======== Input data

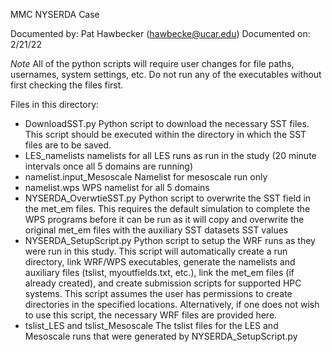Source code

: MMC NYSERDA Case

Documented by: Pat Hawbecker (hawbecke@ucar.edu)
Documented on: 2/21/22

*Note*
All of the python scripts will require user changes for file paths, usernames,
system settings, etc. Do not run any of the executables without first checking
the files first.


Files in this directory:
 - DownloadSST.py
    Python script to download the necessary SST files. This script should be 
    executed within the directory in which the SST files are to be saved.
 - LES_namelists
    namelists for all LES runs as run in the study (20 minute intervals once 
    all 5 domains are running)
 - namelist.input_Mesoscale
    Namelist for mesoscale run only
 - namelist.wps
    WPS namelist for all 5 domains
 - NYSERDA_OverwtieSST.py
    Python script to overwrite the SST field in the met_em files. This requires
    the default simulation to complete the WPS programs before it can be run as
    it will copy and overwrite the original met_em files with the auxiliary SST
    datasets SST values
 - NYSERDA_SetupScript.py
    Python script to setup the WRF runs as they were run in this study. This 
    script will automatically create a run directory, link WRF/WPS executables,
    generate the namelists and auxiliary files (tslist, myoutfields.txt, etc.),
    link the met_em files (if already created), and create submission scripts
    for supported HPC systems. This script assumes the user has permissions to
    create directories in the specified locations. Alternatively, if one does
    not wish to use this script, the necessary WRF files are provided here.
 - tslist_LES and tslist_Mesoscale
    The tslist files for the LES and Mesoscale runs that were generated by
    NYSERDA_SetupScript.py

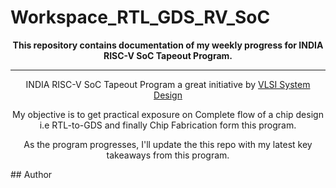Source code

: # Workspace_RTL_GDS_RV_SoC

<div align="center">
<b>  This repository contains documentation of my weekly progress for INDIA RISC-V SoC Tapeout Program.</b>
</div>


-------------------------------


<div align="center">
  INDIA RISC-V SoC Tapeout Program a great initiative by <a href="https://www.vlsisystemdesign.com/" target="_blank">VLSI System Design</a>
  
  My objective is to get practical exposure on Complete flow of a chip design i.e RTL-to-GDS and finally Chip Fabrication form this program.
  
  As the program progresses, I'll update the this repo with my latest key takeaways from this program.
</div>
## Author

================
======== Input data

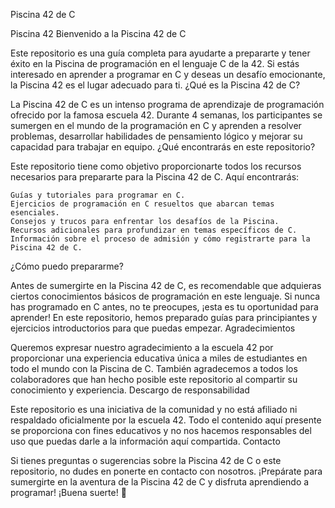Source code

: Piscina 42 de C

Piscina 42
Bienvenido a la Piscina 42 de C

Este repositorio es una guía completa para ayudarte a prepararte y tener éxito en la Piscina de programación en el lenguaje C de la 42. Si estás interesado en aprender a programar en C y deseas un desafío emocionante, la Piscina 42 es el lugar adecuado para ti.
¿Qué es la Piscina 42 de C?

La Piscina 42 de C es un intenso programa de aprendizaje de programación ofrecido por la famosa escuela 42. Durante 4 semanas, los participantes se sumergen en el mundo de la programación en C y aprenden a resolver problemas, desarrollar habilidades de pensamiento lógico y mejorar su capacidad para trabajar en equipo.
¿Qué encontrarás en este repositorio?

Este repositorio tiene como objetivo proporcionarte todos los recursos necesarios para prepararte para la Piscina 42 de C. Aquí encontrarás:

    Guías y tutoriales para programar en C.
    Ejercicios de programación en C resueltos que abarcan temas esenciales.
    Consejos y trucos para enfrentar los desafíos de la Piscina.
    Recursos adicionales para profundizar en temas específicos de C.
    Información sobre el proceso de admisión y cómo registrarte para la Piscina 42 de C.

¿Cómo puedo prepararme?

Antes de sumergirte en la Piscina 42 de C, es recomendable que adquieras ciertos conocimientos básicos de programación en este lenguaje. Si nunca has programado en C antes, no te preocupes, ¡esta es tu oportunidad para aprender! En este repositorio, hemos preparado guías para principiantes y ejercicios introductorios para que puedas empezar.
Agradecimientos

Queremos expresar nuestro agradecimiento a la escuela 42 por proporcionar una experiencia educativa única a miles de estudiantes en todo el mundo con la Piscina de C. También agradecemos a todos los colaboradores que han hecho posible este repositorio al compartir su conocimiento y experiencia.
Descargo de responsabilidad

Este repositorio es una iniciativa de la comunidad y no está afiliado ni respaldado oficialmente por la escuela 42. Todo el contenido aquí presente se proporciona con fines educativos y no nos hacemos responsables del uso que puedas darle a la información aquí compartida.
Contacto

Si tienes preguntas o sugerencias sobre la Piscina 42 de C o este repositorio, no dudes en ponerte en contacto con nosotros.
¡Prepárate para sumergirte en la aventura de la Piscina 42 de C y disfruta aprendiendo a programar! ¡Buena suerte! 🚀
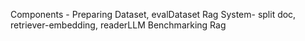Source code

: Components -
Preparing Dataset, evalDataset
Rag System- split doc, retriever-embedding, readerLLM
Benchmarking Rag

================

* Brief
Reproduce the lines above, beginning at the line with "SoC Tapeout Program.</b>" and stopping after the line with "INDIA RISC-V SoC Tapeout Program a", exactly as they are.

* Problem solution
<b>  This repository contains documentation of my weekly progress for INDIA RISC-V SoC Tapeout Program.</b>
</div>


-------------------------------


<div align="center">
  INDIA RISC-V SoC Tapeout Program a great initiative by <a href="https://www.vlsisystemdesign.com/" target="_blank">VLSI System Design</a>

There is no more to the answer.